An implementation of the AlphaZero algorithm for adversarial games to be used with the machine learning framework of your choice.
This is a fork of https://github.com/suragnair/alpha-zero-general turned into a library.
The idea is to have a small and clean library version of the code, with minimal requirements, without many implementations of specific games or large model files. The only 'heavy' requirement is the ray-library, which is used to make the algorithm fully async and parallelized (potentially even across multiple machines).

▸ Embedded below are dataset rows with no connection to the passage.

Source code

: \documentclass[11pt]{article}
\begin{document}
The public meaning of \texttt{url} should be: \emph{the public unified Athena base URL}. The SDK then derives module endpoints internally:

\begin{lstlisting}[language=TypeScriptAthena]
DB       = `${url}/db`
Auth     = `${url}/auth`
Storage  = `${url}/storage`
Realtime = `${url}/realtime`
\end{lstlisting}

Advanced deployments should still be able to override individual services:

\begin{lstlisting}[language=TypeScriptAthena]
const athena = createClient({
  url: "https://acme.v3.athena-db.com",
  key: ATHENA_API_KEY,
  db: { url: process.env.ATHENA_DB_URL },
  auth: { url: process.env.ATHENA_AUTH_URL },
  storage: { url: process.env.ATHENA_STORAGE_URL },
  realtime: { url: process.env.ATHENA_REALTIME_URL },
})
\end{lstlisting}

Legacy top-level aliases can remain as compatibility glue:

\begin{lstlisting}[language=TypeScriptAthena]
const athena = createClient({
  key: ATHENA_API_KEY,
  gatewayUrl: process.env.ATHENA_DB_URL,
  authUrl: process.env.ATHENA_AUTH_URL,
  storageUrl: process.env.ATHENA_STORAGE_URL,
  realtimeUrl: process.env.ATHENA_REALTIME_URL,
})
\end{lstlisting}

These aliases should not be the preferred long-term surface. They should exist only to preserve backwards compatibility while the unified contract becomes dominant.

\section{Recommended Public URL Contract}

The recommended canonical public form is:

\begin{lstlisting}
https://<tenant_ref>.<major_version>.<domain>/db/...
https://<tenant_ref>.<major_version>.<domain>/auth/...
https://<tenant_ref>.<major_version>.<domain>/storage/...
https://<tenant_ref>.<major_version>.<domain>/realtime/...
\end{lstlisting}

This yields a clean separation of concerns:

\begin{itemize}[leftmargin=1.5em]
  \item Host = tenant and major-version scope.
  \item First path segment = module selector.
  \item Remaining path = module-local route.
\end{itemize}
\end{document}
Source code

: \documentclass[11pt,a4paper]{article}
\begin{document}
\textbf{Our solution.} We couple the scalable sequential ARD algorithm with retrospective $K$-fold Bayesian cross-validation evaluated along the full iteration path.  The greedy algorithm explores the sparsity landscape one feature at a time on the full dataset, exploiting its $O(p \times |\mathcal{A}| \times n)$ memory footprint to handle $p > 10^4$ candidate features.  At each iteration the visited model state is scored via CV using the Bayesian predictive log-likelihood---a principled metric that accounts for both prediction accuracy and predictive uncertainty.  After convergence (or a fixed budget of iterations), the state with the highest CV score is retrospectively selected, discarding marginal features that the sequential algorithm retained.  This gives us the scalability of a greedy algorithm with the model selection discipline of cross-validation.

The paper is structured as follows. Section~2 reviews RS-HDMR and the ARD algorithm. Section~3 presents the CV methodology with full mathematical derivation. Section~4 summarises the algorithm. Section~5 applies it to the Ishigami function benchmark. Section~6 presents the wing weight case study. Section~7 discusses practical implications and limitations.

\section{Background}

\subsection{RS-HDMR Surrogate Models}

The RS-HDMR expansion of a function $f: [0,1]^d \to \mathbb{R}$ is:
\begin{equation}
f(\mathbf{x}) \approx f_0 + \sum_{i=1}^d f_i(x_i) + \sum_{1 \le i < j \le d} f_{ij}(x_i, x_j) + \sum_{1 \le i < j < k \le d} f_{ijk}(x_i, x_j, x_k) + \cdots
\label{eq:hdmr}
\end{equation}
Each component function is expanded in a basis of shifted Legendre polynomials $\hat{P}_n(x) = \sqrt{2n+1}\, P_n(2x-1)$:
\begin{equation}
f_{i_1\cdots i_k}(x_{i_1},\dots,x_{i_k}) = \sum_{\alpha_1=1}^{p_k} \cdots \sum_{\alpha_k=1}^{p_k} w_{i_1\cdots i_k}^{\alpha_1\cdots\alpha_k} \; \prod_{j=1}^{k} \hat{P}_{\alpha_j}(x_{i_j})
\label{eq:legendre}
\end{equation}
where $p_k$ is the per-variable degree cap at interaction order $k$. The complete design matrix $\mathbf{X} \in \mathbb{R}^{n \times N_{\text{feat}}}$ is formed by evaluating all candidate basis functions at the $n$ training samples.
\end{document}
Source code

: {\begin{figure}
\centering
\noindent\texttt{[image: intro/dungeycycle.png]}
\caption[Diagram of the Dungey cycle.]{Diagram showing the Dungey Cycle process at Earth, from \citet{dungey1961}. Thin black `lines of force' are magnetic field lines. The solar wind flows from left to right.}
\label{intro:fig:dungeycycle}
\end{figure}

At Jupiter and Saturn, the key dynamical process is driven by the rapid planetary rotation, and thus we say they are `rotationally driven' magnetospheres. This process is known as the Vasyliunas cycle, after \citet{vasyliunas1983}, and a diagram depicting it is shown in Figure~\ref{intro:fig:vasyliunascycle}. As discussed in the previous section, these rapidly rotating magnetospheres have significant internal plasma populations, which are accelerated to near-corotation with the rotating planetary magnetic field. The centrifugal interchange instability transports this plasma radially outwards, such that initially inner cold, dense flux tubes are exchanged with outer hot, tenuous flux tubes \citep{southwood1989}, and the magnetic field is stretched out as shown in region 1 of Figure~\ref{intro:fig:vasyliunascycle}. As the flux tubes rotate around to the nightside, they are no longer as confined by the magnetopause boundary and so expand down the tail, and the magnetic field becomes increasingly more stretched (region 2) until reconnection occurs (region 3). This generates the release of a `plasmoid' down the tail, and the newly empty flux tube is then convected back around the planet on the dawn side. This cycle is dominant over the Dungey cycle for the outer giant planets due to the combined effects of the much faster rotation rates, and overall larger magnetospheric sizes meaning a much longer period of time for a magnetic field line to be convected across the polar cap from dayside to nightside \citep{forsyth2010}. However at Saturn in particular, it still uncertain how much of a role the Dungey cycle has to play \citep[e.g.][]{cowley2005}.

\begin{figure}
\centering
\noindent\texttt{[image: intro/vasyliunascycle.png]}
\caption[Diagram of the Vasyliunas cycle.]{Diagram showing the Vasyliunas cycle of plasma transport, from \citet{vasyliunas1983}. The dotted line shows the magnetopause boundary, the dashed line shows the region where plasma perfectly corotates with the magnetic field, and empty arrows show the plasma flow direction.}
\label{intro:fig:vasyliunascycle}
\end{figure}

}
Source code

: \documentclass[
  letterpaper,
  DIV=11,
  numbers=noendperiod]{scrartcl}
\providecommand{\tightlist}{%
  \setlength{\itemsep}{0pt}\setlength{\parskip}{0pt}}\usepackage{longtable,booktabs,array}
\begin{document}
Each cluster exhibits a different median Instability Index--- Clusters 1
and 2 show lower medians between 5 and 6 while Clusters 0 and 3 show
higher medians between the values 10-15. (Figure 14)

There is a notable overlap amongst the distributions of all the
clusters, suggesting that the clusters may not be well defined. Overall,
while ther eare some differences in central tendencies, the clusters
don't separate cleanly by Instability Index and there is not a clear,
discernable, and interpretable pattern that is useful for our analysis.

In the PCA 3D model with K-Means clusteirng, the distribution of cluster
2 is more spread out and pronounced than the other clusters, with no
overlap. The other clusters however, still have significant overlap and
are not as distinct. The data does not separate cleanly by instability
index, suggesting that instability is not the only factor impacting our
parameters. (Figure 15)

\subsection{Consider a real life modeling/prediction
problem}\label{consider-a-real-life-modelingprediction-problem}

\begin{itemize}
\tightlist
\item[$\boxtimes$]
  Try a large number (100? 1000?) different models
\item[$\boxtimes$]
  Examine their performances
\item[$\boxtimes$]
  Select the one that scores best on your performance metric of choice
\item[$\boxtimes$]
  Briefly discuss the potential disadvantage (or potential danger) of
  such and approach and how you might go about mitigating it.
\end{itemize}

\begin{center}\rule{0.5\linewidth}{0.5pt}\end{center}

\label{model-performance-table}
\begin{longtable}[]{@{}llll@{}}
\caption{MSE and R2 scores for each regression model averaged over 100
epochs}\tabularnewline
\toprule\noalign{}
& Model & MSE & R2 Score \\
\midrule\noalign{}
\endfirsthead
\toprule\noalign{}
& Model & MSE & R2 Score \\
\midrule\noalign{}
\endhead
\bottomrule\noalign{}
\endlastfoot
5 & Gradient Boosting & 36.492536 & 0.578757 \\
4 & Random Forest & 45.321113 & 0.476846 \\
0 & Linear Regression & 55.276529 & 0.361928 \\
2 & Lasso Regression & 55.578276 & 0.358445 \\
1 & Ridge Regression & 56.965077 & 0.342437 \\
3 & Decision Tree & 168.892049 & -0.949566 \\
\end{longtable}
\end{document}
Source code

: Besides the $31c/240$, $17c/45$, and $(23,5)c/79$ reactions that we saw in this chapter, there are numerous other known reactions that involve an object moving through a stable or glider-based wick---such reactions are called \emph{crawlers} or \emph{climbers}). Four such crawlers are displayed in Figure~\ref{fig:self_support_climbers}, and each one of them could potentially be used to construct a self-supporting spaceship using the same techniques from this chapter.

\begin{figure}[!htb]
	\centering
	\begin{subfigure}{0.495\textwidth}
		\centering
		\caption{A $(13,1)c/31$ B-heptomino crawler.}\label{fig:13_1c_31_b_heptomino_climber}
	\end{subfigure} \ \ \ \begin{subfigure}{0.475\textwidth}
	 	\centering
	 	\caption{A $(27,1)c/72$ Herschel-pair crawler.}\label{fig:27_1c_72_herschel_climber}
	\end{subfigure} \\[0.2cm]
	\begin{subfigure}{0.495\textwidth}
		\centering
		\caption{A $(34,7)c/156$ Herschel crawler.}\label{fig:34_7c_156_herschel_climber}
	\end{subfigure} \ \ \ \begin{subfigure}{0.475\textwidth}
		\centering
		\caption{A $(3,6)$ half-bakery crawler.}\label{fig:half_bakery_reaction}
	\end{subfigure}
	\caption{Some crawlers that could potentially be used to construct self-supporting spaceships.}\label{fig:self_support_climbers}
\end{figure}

A simplified, highly flexible, commented and (hopefully) easy to understand implementation of the self-play based reinforcement learning algorithm Alpha Zero. It is designed to be easy to adopt for any two-player turn-based adversarial game with perfect information. Use it with the machine learning framework you like. A sample implementation has been provided for the game of Othello in TensorFlow/Keras, see example/othello/
.
To use this library for the game of your choice, subclass from Game
and NeuralNet
and implement their functions. Define your config and use the Coach
to start the learning algorithm. Test your model by playing against it in the Arena
against one of the Player
classes. Evaluate multiple players in a League
and let it calculate the ELO score for you.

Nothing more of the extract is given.